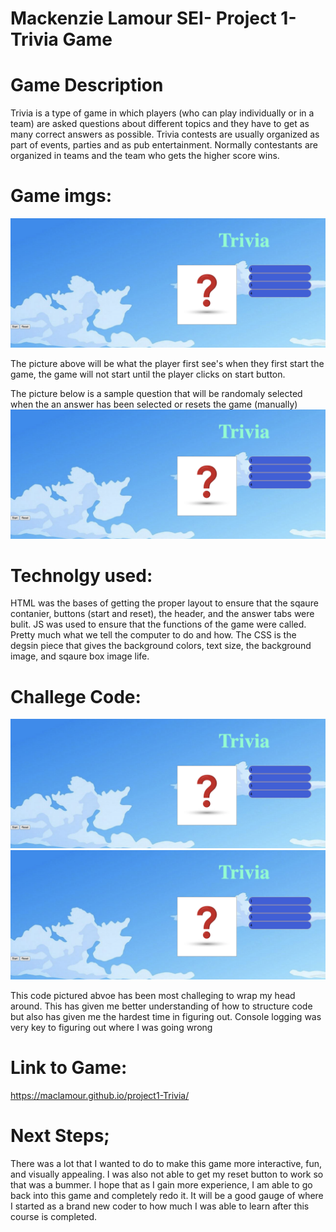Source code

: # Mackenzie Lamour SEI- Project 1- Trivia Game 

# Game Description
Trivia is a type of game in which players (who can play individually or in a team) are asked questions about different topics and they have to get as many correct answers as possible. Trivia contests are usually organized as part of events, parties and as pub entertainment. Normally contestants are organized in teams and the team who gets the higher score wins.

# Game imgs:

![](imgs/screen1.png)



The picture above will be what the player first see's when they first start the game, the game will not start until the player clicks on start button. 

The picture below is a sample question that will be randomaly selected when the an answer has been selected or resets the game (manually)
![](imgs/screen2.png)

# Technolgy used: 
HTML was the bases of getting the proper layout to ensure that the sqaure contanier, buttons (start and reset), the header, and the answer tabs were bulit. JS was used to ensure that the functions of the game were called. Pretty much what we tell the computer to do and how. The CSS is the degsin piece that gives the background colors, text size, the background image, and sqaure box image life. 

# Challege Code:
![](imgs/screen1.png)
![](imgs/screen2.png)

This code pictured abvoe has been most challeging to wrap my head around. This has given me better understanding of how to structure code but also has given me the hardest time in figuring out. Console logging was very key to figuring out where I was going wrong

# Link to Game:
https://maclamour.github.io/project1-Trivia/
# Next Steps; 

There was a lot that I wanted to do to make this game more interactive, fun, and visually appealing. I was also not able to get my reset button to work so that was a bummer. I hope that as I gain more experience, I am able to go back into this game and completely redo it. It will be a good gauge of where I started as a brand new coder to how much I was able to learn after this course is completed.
◆ ◆ ◆ ◆ ◆
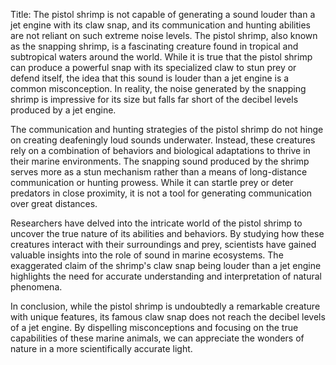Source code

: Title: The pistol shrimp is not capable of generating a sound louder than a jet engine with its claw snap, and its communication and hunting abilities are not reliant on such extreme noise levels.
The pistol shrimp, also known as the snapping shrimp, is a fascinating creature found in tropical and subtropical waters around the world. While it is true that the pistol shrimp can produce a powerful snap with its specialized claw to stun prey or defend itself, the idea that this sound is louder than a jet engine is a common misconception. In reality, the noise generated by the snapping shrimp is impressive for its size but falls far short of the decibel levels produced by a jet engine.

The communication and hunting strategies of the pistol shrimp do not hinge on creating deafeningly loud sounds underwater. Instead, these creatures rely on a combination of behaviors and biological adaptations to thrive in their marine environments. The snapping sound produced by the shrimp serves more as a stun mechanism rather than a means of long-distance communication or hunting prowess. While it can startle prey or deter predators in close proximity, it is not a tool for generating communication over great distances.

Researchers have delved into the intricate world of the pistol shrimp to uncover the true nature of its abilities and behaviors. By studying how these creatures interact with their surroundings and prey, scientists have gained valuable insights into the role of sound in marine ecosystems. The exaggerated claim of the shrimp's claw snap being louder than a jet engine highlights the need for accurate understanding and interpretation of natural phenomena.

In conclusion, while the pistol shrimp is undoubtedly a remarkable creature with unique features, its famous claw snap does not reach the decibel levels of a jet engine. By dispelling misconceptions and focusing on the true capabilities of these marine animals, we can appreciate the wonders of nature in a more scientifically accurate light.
◆ ◆ ◆ ◆ ◆
Activity: All lines above from the one with "The communication and" to the one with "In conclusion, while", inclusive, should be copied exactly, and no other lines.

Reply to the exercise:
The communication and hunting strategies of the pistol shrimp do not hinge on creating deafeningly loud sounds underwater. Instead, these creatures rely on a combination of behaviors and biological adaptations to thrive in their marine environments. The snapping sound produced by the shrimp serves more as a stun mechanism rather than a means of long-distance communication or hunting prowess. While it can startle prey or deter predators in close proximity, it is not a tool for generating communication over great distances.

Researchers have delved into the intricate world of the pistol shrimp to uncover the true nature of its abilities and behaviors. By studying how these creatures interact with their surroundings and prey, scientists have gained valuable insights into the role of sound in marine ecosystems. The exaggerated claim of the shrimp's claw snap being louder than a jet engine highlights the need for accurate understanding and interpretation of natural phenomena.

In conclusion, while the pistol shrimp is undoubtedly a remarkable creature with unique features, its famous claw snap does not reach the decibel levels of a jet engine. By dispelling misconceptions and focusing on the true capabilities of these marine animals, we can appreciate the wonders of nature in a more scientifically accurate light.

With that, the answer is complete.